==== Exercise materials ====
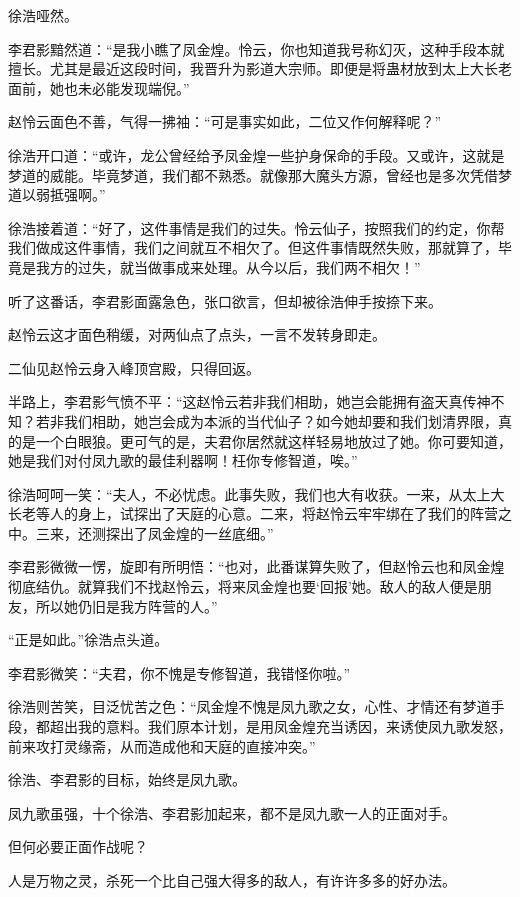 \begin{this_body}
徐浩哑然。

李君影黯然道：“是我小瞧了凤金煌。怜云，你也知道我号称幻灭，这种手段本就擅长。尤其是最近这段时间，我晋升为影道大宗师。即便是将蛊材放到太上大长老面前，她也未必能发现端倪。”

赵怜云面色不善，气得一拂袖：“可是事实如此，二位又作何解释呢？”

徐浩开口道：“或许，龙公曾经给予凤金煌一些护身保命的手段。又或许，这就是梦道的威能。毕竟梦道，我们都不熟悉。就像那大魔头方源，曾经也是多次凭借梦道以弱抵强啊。”

徐浩接着道：“好了，这件事情是我们的过失。怜云仙子，按照我们的约定，你帮我们做成这件事情，我们之间就互不相欠了。但这件事情既然失败，那就算了，毕竟是我方的过失，就当做事成来处理。从今以后，我们两不相欠！”

听了这番话，李君影面露急色，张口欲言，但却被徐浩伸手按捺下来。

赵怜云这才面色稍缓，对两仙点了点头，一言不发转身即走。

二仙见赵怜云身入峰顶宫殿，只得回返。

半路上，李君影气愤不平：“这赵怜云若非我们相助，她岂会能拥有盗天真传神不知？若非我们相助，她岂会成为本派的当代仙子？如今她却要和我们划清界限，真的是一个白眼狼。更可气的是，夫君你居然就这样轻易地放过了她。你可要知道，她是我们对付凤九歌的最佳利器啊！枉你专修智道，唉。”

徐浩呵呵一笑：“夫人，不必忧虑。此事失败，我们也大有收获。一来，从太上大长老等人的身上，试探出了天庭的心意。二来，将赵怜云牢牢绑在了我们的阵营之中。三来，还测探出了凤金煌的一丝底细。”

李君影微微一愣，旋即有所明悟：“也对，此番谋算失败了，但赵怜云也和凤金煌彻底结仇。就算我们不找赵怜云，将来凤金煌也要‘回报’她。敌人的敌人便是朋友，所以她仍旧是我方阵营的人。”

“正是如此。”徐浩点头道。

李君影微笑：“夫君，你不愧是专修智道，我错怪你啦。”

徐浩则苦笑，目泛忧苦之色：“凤金煌不愧是凤九歌之女，心性、才情还有梦道手段，都超出我的意料。我们原本计划，是用凤金煌充当诱因，来诱使凤九歌发怒，前来攻打灵缘斋，从而造成他和天庭的直接冲突。”

徐浩、李君影的目标，始终是凤九歌。

凤九歌虽强，十个徐浩、李君影加起来，都不是凤九歌一人的正面对手。

但何必要正面作战呢？

人是万物之灵，杀死一个比自己强大得多的敌人，有许许多多的好办法。


\end{this_body}
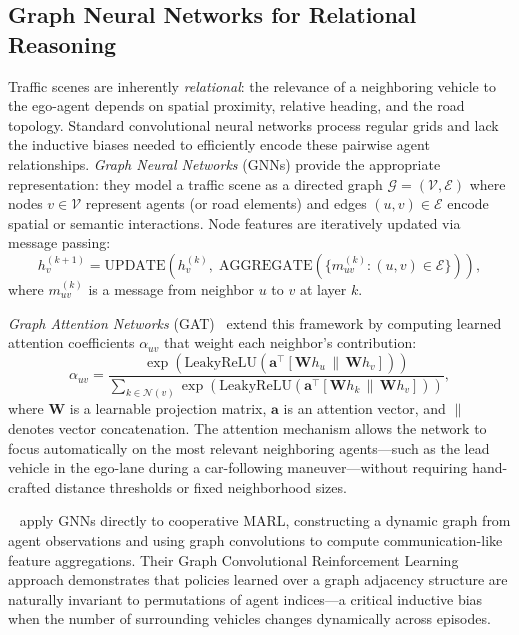 \documentclass[12pt, a4paper]{article}
\begin{document}
\subsection{Graph Neural Networks for Relational Reasoning}
\label{sec:gnns}

Traffic scenes are inherently \emph{relational}: the relevance of a
neighboring vehicle to the ego-agent depends on spatial proximity, relative
heading, and the road topology.  Standard convolutional neural networks
process regular grids and lack the inductive biases needed to efficiently
encode these pairwise agent relationships.  \emph{Graph Neural Networks}
(GNNs) provide the appropriate representation: they model a traffic scene as
a directed graph $\mathcal{G} = (\mathcal{V}, \mathcal{E})$ where nodes
$v \in \mathcal{V}$ represent agents (or road elements) and edges
$(u, v) \in \mathcal{E}$ encode spatial or semantic interactions.
Node features are iteratively updated via message passing:
\[
  h_v^{(k+1)} = \mathrm{UPDATE}\!\left(h_v^{(k)},\;
    \mathrm{AGGREGATE}\!\left(\{m_{uv}^{(k)} : (u,v) \in \mathcal{E}\}\right)\right),
\]
where $m_{uv}^{(k)}$ is a message from neighbor $u$ to $v$ at layer $k$.

\emph{Graph Attention Networks} (GAT)~\cite{velickovic2018graph} extend this
framework by computing learned attention coefficients $\alpha_{uv}$ that
weight each neighbor's contribution:
\[
  \alpha_{uv} = \frac{
    \exp\!\left(\mathrm{LeakyReLU}(\mathbf{a}^\top
      [\mathbf{W} h_u \,\|\, \mathbf{W} h_v])\right)
  }{
    \sum_{k \in \mathcal{N}(v)} \exp\!\left(\mathrm{LeakyReLU}(\mathbf{a}^\top
      [\mathbf{W} h_k \,\|\, \mathbf{W} h_v])\right)
  },
\]
where $\mathbf{W}$ is a learnable projection matrix, $\mathbf{a}$ is an
attention vector, and $\|$ denotes vector concatenation.  The attention
mechanism allows the network to focus automatically on the most relevant
neighboring agents---such as the lead vehicle in the ego-lane during a
car-following maneuver---without requiring hand-crafted distance thresholds
or fixed neighborhood sizes.

\citeauthor{jiang2019graph}~\cite{jiang2019graph} apply GNNs directly to
cooperative MARL, constructing a dynamic graph from agent observations and
using graph convolutions to compute communication-like feature aggregations.
Their Graph Convolutional Reinforcement Learning approach demonstrates that
policies learned over a graph adjacency structure are naturally invariant to
permutations of agent indices---a critical inductive bias when the number of
surrounding vehicles changes dynamically across episodes.
\end{document}
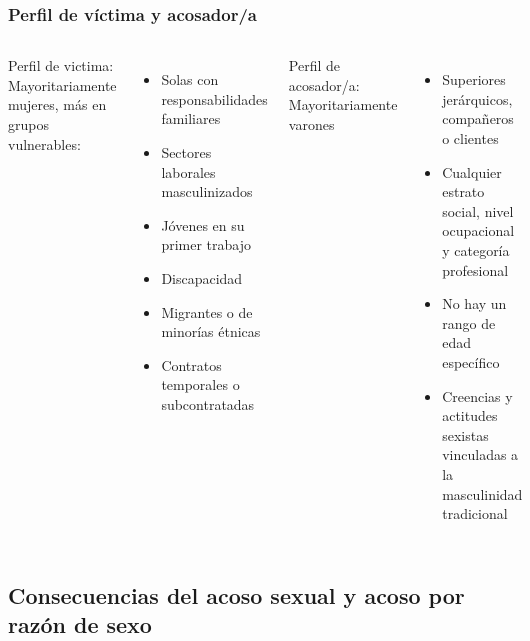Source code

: \documentclass{beamer}
\newcommand{\highlight}[1]{{\color{Blue} #1}}
\begin{document}
    \begin{frame}
        \frametitle{Perfil de víctima y acosador/a}
        \begin{columns}
            \highlight{Perfil de victima}: Mayoritariamente mujeres, más en grupos vulnerables:
            \begin{itemize}
                \item Solas con responsabilidades familiares
                \item Sectores laborales masculinizados
                \item Jóvenes en su primer trabajo
                \item Discapacidad
                \item Migrantes o de minorías étnicas
                \item Contratos temporales o subcontratadas
            \end{itemize}
            \highlight{Perfil de acosador/a}: Mayoritariamente varones
            \begin{itemize}
                \item Superiores jerárquicos, compañeros o clientes
                \item Cualquier estrato social, nivel ocupacional y categoría profesional
                \item No hay un rango de edad específico
                \item Creencias y actitudes sexistas vinculadas a la masculinidad tradicional
            \end{itemize}
        \end{columns}
    \end{frame}

    \subsection{Consecuencias del acoso sexual y acoso por razón de sexo}
\end{document}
====
▶ Your assignment: Among the lines above, the one with "surrounding vehicles changes" opens the part to repeat and the one with "de minorías étnicas" closes it; repeat only that part exactly, with no pictures.

▶ Task response:
surrounding vehicles changes dynamically across episodes.
\end{document}
Source code

: \documentclass{beamer}
\newcommand{\highlight}[1]{{\color{Blue} #1}}
\begin{document}
    \begin{frame}
        \frametitle{Perfil de víctima y acosador/a}
        \begin{columns}
            \highlight{Perfil de victima}: Mayoritariamente mujeres, más en grupos vulnerables:
            \begin{itemize}
                \item Solas con responsabilidades familiares
                \item Sectores laborales masculinizados
                \item Jóvenes en su primer trabajo
                \item Discapacidad
                \item Migrantes o de minorías étnicas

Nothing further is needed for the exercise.